How Silicon Valley created a start-up obsession
06 April 2016
- WBS alumnus Stefan van der Fluit grew up in Silicon Valley
- His start-up obsession started early with various projects
- While at WBS he established Nuklius with Alex Dobinson
- They are now developing the platform through various start-up camps
With a range of start-up ventures to his name as a child from dog-walking to helping technophobes with their IT conundrums you might think that for Stefan van der Fluit entrepreneurship runs through his blood.
And you would be right.

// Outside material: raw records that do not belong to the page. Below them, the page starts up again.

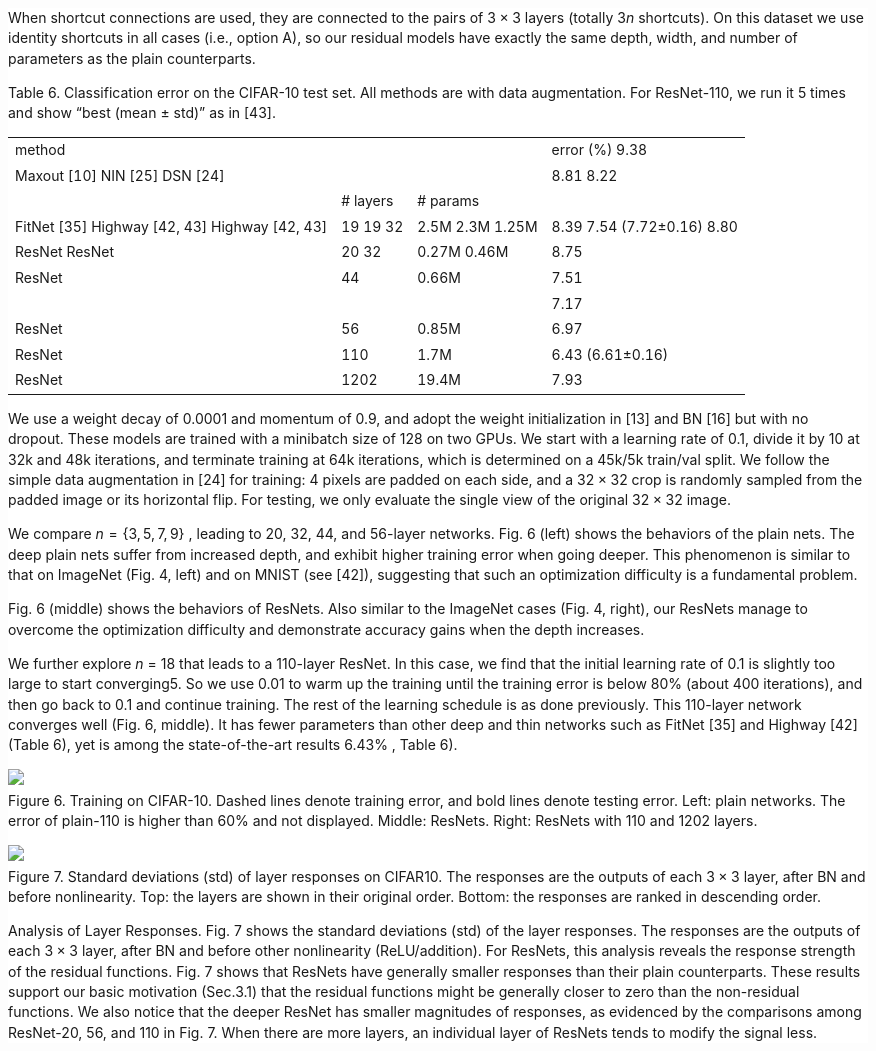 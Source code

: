 When shortcut connections are used, they are connected to the pairs of $3 \times 3$ layers (totally $3 n$ shortcuts). On this dataset we use identity shortcuts in all cases (i.e., option A), so our residual models have exactly the same depth, width, and number of parameters as the plain counterparts.

Table 6. Classification error on the CIFAR-10 test set. All methods are with data augmentation. For ResNet-110, we run it 5 times and show “best (mean $\pm$ std)” as in [43].   

<html><body><table><tr><td colspan="3">method</td><td>error (%) 9.38</td></tr><tr><td colspan="3">Maxout [10] NIN [25] DSN [24]</td><td>8.81 8.22</td></tr><tr><td></td><td># layers</td><td># params</td><td></td></tr><tr><td>FitNet [35] Highway [42, 43] Highway [42, 43]</td><td>19 19 32</td><td>2.5M 2.3M 1.25M</td><td>8.39 7.54 (7.72±0.16) 8.80</td></tr><tr><td>ResNet ResNet</td><td>20 32</td><td>0.27M 0.46M</td><td>8.75</td></tr><tr><td>ResNet</td><td>44</td><td>0.66M</td><td>7.51</td></tr><tr><td></td><td></td><td></td><td>7.17</td></tr><tr><td>ResNet</td><td>56</td><td>0.85M</td><td>6.97</td></tr><tr><td>ResNet</td><td>110</td><td>1.7M</td><td>6.43 (6.61±0.16)</td></tr><tr><td>ResNet</td><td>1202</td><td>19.4M</td><td>7.93</td></tr></table></body></html>

We use a weight decay of 0.0001 and momentum of 0.9, and adopt the weight initialization in [13] and BN [16] but with no dropout. These models are trained with a minibatch size of 128 on two GPUs. We start with a learning rate of 0.1, divide it by 10 at 32k and 48k iterations, and terminate training at $6 4 \mathrm { k }$ iterations, which is determined on a $4 5 \mathrm { k } / 5 \mathrm { k }$ train/val split. We follow the simple data augmentation in [24] for training: 4 pixels are padded on each side, and a $3 2 \times 3 2$ crop is randomly sampled from the padded image or its horizontal flip. For testing, we only evaluate the single view of the original $3 2 \times 3 2$ image.

We compare $n = \{ 3 , 5 , 7 , 9 \}$ , leading to 20, 32, 44, and 56-layer networks. Fig. 6 (left) shows the behaviors of the plain nets. The deep plain nets suffer from increased depth, and exhibit higher training error when going deeper. This phenomenon is similar to that on ImageNet (Fig. 4, left) and on MNIST (see [42]), suggesting that such an optimization difficulty is a fundamental problem.

Fig. 6 (middle) shows the behaviors of ResNets. Also similar to the ImageNet cases (Fig. 4, right), our ResNets manage to overcome the optimization difficulty and demonstrate accuracy gains when the depth increases.

We further explore $n \ = \ 1 8$ that leads to a 110-layer ResNet. In this case, we find that the initial learning rate of 0.1 is slightly too large to start converging5. So we use 0.01 to warm up the training until the training error is below $80 \%$ (about 400 iterations), and then go back to 0.1 and continue training. The rest of the learning schedule is as done previously. This 110-layer network converges well (Fig. 6, middle). It has fewer parameters than other deep and thin networks such as FitNet [35] and Highway [42] (Table 6), yet is among the state-of-the-art results $6 . 4 3 \%$ , Table 6).

![](images/60cb3c6fe7db40756d57d4b9e57f5753d9f51550a132dea42ade1e99d3ba877a.jpg)  
Figure 6. Training on CIFAR-10. Dashed lines denote training error, and bold lines denote testing error. Left: plain networks. The error of plain-110 is higher than $60 \%$ and not displayed. Middle: ResNets. Right: ResNets with 110 and 1202 layers.

![](images/3993e74f11d0a1a8b408d6398fec0815f85790592a437e593cba4169be47b48b.jpg)  
Figure 7. Standard deviations (std) of layer responses on CIFAR10. The responses are the outputs of each $3 \times 3$ layer, after BN and before nonlinearity. Top: the layers are shown in their original order. Bottom: the responses are ranked in descending order.

Analysis of Layer Responses. Fig. 7 shows the standard deviations (std) of the layer responses. The responses are the outputs of each $3 \times 3$ layer, after BN and before other nonlinearity (ReLU/addition). For ResNets, this analysis reveals the response strength of the residual functions. Fig. 7 shows that ResNets have generally smaller responses than their plain counterparts. These results support our basic motivation (Sec.3.1) that the residual functions might be generally closer to zero than the non-residual functions. We also notice that the deeper ResNet has smaller magnitudes of responses, as evidenced by the comparisons among ResNet-20, 56, and 110 in Fig. 7. When there are more layers, an individual layer of ResNets tends to modify the signal less.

For Stefan grew up in Silicon Valley, where there is practically a start-up on every street corner, where for many toddlers their first word is not ‘mummy’ but ‘disrupt’, where the local crèche comes with an app development course and where incubators are more commonly seen outside of maternity wards.
While in most cities youths hanging around menacingly in hooded tops are looked at with suspicion, in San Francisco’s Bay Area they are seen as potential entrepreneurs with venture capitalists pulling up to fund their next big idea.
With Apple creator Steve Jobs as a neighbour and his parents working in the tech industry, at firms including HP and General Electric - setting up FastWorks, GE's implementation of lean start-up in its organisation - Stefan flourished in this febrile atmosphere of creativity, setting up his first company Nafets Solutions - a web development business - at the age of 15.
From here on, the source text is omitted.